Technologischer Fortschritt ist keine Wahl, er ist eine Notwendigkeit. Unsere einzige Option besteht darin, voranzugehen oder mitgeschleift zu werden.
Wie kam es, dass eine Waffe, die „für Christen untauglich“ war, mehr als drei Jahrhunderte lang das Schlachtfeld in Europa beherrschte?
Die mittelalterliche Armbrust kam um das 10. Jahrhundert in Europa auf. In Anbetracht der damaligen Kriegsführung, die sich auf einzelne Begegnungen einiger teuer ausgerüsteter Ritter konzentrierte, die von mit Speeren und Bögen bewaffneten lokalen Abordnungen unterstützt wurden, waren sie ein entscheidender Fortschritt. Sie konnten gleiche Verhältnisse schaffen. Da sie Rüstungen durchdringen konnten, gaben sie Abordnungen die Möglichkeit, Ritter außer Gefecht zu setzen, während sie in sicherer Entfernung blieben. Sie erforderten so gut wie keine Schulung und waren verglichen mit den unglaublichen Ausgaben, die für die Ausbildung und den Unterhalt von Rittern und Pferden erforderlich waren, relativ billig (sodass kriegführende Parteien viele Armbrustschützen einsetzen konnten).
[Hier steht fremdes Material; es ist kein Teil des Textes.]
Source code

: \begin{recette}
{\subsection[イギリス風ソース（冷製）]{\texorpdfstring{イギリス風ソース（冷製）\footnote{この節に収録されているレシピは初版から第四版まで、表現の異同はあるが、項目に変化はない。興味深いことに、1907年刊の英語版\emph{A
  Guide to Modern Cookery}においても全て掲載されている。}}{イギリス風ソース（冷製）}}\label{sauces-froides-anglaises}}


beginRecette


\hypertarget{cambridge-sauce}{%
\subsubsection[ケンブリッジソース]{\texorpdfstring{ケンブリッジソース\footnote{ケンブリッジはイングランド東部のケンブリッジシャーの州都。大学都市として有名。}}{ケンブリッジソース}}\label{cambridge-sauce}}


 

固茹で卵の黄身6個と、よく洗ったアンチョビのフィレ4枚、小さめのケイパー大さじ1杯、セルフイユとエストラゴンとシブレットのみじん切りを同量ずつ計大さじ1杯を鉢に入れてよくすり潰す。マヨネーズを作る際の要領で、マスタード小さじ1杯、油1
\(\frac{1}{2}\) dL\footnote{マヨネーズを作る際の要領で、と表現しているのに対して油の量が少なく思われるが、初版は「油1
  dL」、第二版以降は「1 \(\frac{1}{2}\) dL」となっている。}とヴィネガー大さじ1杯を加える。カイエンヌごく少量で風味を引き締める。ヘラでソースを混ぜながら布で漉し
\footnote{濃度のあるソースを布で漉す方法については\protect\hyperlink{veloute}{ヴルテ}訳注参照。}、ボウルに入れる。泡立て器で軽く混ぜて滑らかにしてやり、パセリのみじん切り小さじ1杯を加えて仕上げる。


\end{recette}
Trotz dieser Vorteile stand die Einführung der Armbrust vor vielen institutionalisierten Herausforderungen. Am bekanntesten ist ein päpstliches Edikt von Papst Urban II., in dem die „Brutalität im Krieg“ hervorgehoben wird, sowie ein späteres Edikt des Zweiten Laterankonzils aus dem Jahr 1139, in dem das Gerät als „Gold verhasst“ und für den Gebrauch durch Christen untauglich erklärt wird und diejenigen, die die Armbrust gegen sie einsetzen, mit dem Kirchenbann belegt werden.
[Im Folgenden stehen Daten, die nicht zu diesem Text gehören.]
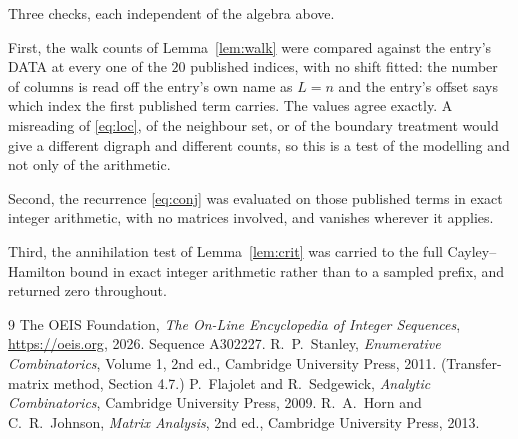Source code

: \documentclass[11pt,a4paper]{article}
\theoremstyle{plain}
\theoremstyle{definition}
\begin{document}
Three checks, each independent of the algebra above.

First, the walk counts of Lemma~\ref{lem:walk} were compared against the entry's DATA at
every one of the $20$ published indices, with no shift fitted: the number of columns is
read off the entry's own name as $L=n$ and the entry's offset says which index the first
published term carries. The values agree exactly. A misreading of \eqref{eq:loc}, of the
neighbour set, or of the boundary treatment would give a different digraph and different
counts, so this is a test of the modelling and not only of the arithmetic.

Second, the recurrence \eqref{eq:conj} was evaluated on those published terms in exact
integer arithmetic, with no matrices involved, and vanishes wherever it applies.

Third, the annihilation test of Lemma~\ref{lem:crit} was carried to the full
Cayley--Hamilton bound in exact integer arithmetic rather than to a sampled prefix, and
returned zero throughout.

\begin{thebibliography}{9}
 The OEIS Foundation, \emph{The On-Line Encyclopedia of Integer
Sequences}, \url{https://oeis.org}, 2026. Sequence A302227.
 R.~P.~Stanley, \emph{Enumerative Combinatorics}, Volume 1, 2nd ed.,
Cambridge University Press, 2011. (Transfer-matrix method, Section 4.7.)
 P.~Flajolet and R.~Sedgewick, \emph{Analytic Combinatorics}, Cambridge
University Press, 2009.
 R.~A.~Horn and C.~R.~Johnson, \emph{Matrix Analysis}, 2nd ed., Cambridge
University Press, 2013.
\end{thebibliography}
\end{document}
Waren diese Edikte erfolgreich? Natürlich nicht! Wie man so schön sagt: „Wir halten den Fortschritt nicht auf.“ Die Armbrust hat den Spielverlauf zu sehr verändert. Solange sich alle an die Regeln hielten, konnte der Status quo erhalten bleiben. Sobald sie aber auf einem Schlachtfeld zum Einsatz kam, hatte der Gegner keine andere Wahl, als sie ebenfalls einzusetzen – andernfalls musste er mit einer schrecklichen und schnellen Niederlage rechnen. Und so wurde die Armbrust allgegenwärtig, bis sie im 14. Jahrhundert von der nächsten Innovation abgelöst wurde: dem Langbogen und seiner größeren Reichweite.
Warum habe ich fünf Minuten damit verbracht, über die Armbrust zu sprechen? Weil uns diese Geschichte zwei Dinge über Technologien lehrt, die einen Wettbewerbsvorteil bieten können:
- Kein noch so großes Hindernis und keine noch so eigenwillige Denkweise wird die letztendliche Einführung verhindern, und die allgegenwärtige Nutzung ist nur eine Frage der Zeit.
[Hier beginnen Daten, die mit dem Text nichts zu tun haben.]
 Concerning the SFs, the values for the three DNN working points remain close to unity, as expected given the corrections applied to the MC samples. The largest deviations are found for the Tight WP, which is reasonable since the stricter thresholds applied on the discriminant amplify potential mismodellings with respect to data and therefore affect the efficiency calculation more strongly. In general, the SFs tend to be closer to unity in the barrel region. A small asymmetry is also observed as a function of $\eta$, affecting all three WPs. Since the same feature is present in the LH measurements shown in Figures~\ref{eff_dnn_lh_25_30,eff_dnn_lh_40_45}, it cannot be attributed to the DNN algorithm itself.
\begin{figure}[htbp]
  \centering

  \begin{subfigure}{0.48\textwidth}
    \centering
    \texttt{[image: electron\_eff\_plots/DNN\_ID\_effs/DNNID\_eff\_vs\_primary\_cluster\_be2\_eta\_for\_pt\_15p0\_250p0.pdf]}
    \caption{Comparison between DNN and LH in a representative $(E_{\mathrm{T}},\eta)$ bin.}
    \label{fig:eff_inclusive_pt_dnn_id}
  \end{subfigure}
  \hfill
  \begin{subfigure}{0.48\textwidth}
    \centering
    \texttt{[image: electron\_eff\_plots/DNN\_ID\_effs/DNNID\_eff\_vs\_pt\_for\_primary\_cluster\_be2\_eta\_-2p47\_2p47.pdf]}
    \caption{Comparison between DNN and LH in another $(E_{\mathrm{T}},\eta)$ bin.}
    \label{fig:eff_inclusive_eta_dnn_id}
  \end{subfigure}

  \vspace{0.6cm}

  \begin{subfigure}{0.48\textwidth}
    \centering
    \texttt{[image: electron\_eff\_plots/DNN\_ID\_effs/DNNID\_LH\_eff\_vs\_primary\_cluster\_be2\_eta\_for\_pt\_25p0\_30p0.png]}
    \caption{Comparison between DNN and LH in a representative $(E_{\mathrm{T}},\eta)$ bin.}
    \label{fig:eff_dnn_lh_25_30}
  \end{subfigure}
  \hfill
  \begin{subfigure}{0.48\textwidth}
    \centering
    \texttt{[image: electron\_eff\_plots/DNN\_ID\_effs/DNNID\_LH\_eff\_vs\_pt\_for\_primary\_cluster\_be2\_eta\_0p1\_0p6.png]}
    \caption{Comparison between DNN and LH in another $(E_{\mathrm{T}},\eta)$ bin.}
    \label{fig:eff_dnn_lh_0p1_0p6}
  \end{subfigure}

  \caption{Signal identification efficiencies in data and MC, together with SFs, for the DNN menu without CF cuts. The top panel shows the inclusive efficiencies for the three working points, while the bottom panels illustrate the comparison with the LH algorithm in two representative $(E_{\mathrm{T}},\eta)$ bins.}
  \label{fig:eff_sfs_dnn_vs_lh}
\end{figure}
- Der Zeitplan für die Einführung liegt in den Händen derjenigen, die den Anfang machen. Sobald die Technologie zum ersten Mal eingesetzt wird, sind alle Akteure gezwungen, sich anzupassen und sie sofort zu übernehmen – sonst sie haben einen unüberwindbaren Nachteil.
Was haben Kryptowährungen und die Armbrust gemeinsam?
Blockchain-Technologie hat das Potenzial, viele Sektoren und Branchen kurz- bis mittelfristig zu verändern. Wenn wir uns auf eine ihrer Anwendungen – Kryptowährungen – und auf einen Sektor – das Multi-Asset-Investing – konzentrieren, findet die Disruption in diesem Augenblick statt.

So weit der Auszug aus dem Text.